Every entry must be transcribed exactly as written.

[Dataset entries]

BEGIN

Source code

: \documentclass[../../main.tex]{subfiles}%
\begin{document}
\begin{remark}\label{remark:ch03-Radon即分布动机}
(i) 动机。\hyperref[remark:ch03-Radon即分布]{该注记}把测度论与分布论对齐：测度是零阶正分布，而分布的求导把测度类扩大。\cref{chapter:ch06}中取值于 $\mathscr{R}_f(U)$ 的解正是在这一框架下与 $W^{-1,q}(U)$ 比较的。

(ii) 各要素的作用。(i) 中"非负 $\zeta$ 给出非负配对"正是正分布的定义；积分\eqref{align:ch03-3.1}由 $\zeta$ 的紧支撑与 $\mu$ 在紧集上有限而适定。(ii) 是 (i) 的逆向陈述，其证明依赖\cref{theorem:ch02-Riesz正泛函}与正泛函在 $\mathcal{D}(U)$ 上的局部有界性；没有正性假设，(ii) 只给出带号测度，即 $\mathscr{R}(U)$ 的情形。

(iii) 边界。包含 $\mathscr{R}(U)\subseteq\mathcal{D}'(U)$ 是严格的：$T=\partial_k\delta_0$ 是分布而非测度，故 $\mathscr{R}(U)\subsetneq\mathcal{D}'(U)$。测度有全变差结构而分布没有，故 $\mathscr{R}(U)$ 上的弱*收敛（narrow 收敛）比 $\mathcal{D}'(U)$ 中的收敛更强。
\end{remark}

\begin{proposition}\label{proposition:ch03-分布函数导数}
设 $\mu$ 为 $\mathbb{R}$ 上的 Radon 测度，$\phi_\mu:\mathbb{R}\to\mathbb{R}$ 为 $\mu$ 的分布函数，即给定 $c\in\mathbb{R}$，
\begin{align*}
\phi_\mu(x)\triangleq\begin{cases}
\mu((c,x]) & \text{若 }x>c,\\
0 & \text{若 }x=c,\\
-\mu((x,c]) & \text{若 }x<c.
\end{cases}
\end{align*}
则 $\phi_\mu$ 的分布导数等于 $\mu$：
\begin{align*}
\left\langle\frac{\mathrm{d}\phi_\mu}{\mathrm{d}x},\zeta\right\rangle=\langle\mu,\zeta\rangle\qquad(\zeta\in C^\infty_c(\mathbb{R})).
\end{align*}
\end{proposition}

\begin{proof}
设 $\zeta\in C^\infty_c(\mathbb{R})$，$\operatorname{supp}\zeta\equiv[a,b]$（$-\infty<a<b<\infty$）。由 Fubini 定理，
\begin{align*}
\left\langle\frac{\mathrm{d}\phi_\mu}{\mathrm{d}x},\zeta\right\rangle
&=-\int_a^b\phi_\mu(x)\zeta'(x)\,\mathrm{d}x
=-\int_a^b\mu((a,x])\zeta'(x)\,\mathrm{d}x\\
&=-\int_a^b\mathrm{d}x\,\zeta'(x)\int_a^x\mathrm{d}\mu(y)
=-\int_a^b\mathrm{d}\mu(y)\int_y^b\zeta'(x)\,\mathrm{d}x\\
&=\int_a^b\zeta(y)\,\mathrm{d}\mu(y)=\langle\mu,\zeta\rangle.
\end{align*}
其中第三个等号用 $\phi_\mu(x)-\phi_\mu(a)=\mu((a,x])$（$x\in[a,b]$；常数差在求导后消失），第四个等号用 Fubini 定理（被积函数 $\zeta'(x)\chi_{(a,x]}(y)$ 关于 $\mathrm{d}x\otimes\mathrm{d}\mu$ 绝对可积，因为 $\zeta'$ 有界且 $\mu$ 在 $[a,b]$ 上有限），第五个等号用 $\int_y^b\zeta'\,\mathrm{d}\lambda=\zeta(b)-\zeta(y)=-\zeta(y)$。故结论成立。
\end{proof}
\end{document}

END

* Answer section:
Source code

: \documentclass[../../main.tex]{subfiles}%
\begin{document}
\begin{remark}\label{remark:ch03-Radon即分布动机}
(i) 动机。\hyperref[remark:ch03-Radon即分布]{该注记}把测度论与分布论对齐：测度是零阶正分布，而分布的求导把测度类扩大。\cref{chapter:ch06}中取值于 $\mathscr{R}_f(U)$ 的解正是在这一框架下与 $W^{-1,q}(U)$ 比较的。

(ii) 各要素的作用。(i) 中"非负 $\zeta$ 给出非负配对"正是正分布的定义；积分\eqref{align:ch03-3.1}由 $\zeta$ 的紧支撑与 $\mu$ 在紧集上有限而适定。(ii) 是 (i) 的逆向陈述，其证明依赖\cref{theorem:ch02-Riesz正泛函}与正泛函在 $\mathcal{D}(U)$ 上的局部有界性；没有正性假设，(ii) 只给出带号测度，即 $\mathscr{R}(U)$ 的情形。

(iii) 边界。包含 $\mathscr{R}(U)\subseteq\mathcal{D}'(U)$ 是严格的：$T=\partial_k\delta_0$ 是分布而非测度，故 $\mathscr{R}(U)\subsetneq\mathcal{D}'(U)$。测度有全变差结构而分布没有，故 $\mathscr{R}(U)$ 上的弱*收敛（narrow 收敛）比 $\mathcal{D}'(U)$ 中的收敛更强。
\end{remark}

\begin{proposition}\label{proposition:ch03-分布函数导数}
设 $\mu$ 为 $\mathbb{R}$ 上的 Radon 测度，$\phi_\mu:\mathbb{R}\to\mathbb{R}$ 为 $\mu$ 的分布函数，即给定 $c\in\mathbb{R}$，
\begin{align*}
\phi_\mu(x)\triangleq\begin{cases}
\mu((c,x]) & \text{若 }x>c,\\
0 & \text{若 }x=c,\\
-\mu((x,c]) & \text{若 }x<c.
\end{cases}
\end{align*}
则 $\phi_\mu$ 的分布导数等于 $\mu$：
\begin{align*}
\left\langle\frac{\mathrm{d}\phi_\mu}{\mathrm{d}x},\zeta\right\rangle=\langle\mu,\zeta\rangle\qquad(\zeta\in C^\infty_c(\mathbb{R})).
\end{align*}
\end{proposition}

\begin{proof}
设 $\zeta\in C^\infty_c(\mathbb{R})$，$\operatorname{supp}\zeta\equiv[a,b]$（$-\infty<a<b<\infty$）。由 Fubini 定理，
\begin{align*}
\left\langle\frac{\mathrm{d}\phi_\mu}{\mathrm{d}x},\zeta\right\rangle
&=-\int_a^b\phi_\mu(x)\zeta'(x)\,\mathrm{d}x
=-\int_a^b\mu((a,x])\zeta'(x)\,\mathrm{d}x\\
&=-\int_a^b\mathrm{d}x\,\zeta'(x)\int_a^x\mathrm{d}\mu(y)
=-\int_a^b\mathrm{d}\mu(y)\int_y^b\zeta'(x)\,\mathrm{d}x\\
&=\int_a^b\zeta(y)\,\mathrm{d}\mu(y)=\langle\mu,\zeta\rangle.
\end{align*}
其中第三个等号用 $\phi_\mu(x)-\phi_\mu(a)=\mu((a,x])$（$x\in[a,b]$；常数差在求导后消失），第四个等号用 Fubini 定理（被积函数 $\zeta'(x)\chi_{(a,x]}(y)$ 关于 $\mathrm{d}x\otimes\mathrm{d}\mu$ 绝对可积，因为 $\zeta'$ 有界且 $\mu$ 在 $[a,b]$ 上有限），第五个等号用 $\int_y^b\zeta'\,\mathrm{d}\lambda=\zeta(b)-\zeta(y)=-\zeta(y)$。故结论成立。
\end{proof}
\end{document}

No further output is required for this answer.